Ch12. Recognition
포스트 : 2022.12.20.
최근 수정 : 2022.12.20.
What Matters in Recognition?
Learning Techniques
- E.g. choice of classifier or inference method
Representation
- Low level: SIFT, HoG, gist, edges
- Mid level: Bag of words, sliding window, deformable model
- High level: Contextual information
Data
- More is always better
- Annotation is the difficult part
Video Google System
- Collect all words within query region
- Inverted file index to find relevant frames
- Compare word counts
- Spatial verification
Simple idea
See how many keypoints are close to keypoints in each other image
⇒ slow
Indexing local features
When we see close points in feature space, we have similar descriptors, which indicates similar local content.
Visual words
Map high-dimensional descriptors to tokens/words by quantizing the feature space
- Quantize via clustering, let cluster centers be the prototype words
- Determine which word to assign to each new image region by finding the closest cluster center
Issues:
- Vocabulary size, number of words
- Sampling strategy : grid or interest points
- Clustering / quantization algorithm
- Unsupervised vs. supervised
- What corpus provides features (universal vocabulary?)
Inverted file index
Instance recognition
remaining issues
-
How to summarize the content of an entire image? And gauge overall similarity?
Bags of visual words
- Summarize entire image based on its distribution (histogram) of word occurrences.

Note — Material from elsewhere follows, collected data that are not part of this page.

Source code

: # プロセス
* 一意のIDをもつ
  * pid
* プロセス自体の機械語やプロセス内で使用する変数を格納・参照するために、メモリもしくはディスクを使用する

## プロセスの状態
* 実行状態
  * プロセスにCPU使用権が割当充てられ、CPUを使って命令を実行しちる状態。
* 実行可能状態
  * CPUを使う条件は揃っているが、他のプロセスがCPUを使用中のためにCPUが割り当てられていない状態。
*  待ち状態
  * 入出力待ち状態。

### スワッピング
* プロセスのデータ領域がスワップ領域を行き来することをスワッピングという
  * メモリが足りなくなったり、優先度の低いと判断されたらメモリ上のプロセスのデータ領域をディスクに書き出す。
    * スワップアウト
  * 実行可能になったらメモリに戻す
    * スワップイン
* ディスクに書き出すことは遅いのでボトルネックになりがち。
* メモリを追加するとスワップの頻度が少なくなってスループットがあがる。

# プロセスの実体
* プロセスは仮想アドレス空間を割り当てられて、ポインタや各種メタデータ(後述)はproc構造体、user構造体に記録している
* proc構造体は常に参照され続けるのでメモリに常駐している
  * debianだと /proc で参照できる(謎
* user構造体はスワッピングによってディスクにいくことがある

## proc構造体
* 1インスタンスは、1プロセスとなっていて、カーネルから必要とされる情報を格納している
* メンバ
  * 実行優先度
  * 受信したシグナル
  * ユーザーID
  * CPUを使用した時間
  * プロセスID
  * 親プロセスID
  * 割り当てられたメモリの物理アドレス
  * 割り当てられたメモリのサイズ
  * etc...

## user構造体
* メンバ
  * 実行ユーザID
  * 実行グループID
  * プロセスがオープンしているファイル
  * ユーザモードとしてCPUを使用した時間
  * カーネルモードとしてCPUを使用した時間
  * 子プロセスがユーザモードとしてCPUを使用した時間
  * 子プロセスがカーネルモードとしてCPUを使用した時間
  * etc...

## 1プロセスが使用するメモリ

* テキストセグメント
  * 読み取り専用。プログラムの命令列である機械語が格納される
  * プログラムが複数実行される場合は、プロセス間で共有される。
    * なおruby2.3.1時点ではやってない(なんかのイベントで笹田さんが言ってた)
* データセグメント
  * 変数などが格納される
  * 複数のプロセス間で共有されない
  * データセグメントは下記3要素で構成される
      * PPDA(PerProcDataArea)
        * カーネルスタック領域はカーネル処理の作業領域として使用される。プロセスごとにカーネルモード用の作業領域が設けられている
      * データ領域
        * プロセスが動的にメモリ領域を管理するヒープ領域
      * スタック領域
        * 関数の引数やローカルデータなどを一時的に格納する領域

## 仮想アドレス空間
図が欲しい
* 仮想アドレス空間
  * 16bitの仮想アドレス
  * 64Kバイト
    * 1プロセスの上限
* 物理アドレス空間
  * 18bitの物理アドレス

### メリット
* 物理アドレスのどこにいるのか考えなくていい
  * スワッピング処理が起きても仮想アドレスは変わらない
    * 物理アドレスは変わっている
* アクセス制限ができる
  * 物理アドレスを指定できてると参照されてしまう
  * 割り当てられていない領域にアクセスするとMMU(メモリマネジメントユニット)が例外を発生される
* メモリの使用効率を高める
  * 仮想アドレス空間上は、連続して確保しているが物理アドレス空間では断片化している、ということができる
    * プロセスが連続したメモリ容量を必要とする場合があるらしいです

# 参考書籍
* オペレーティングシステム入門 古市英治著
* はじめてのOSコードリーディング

- Comparing bags of words : nearest neighbor search
- Inverted file index and bags of words similarity
- Extract words in query
- Inverted File index to find relevant frames
- Compare word counts
-
How large should the vocabulary be? How to perform quantization efficiently?
Recognition with K-tree
Use Maximally Stable Extremal Regions by Matas et al. and then extract SIFT descriptors from the MSER regions.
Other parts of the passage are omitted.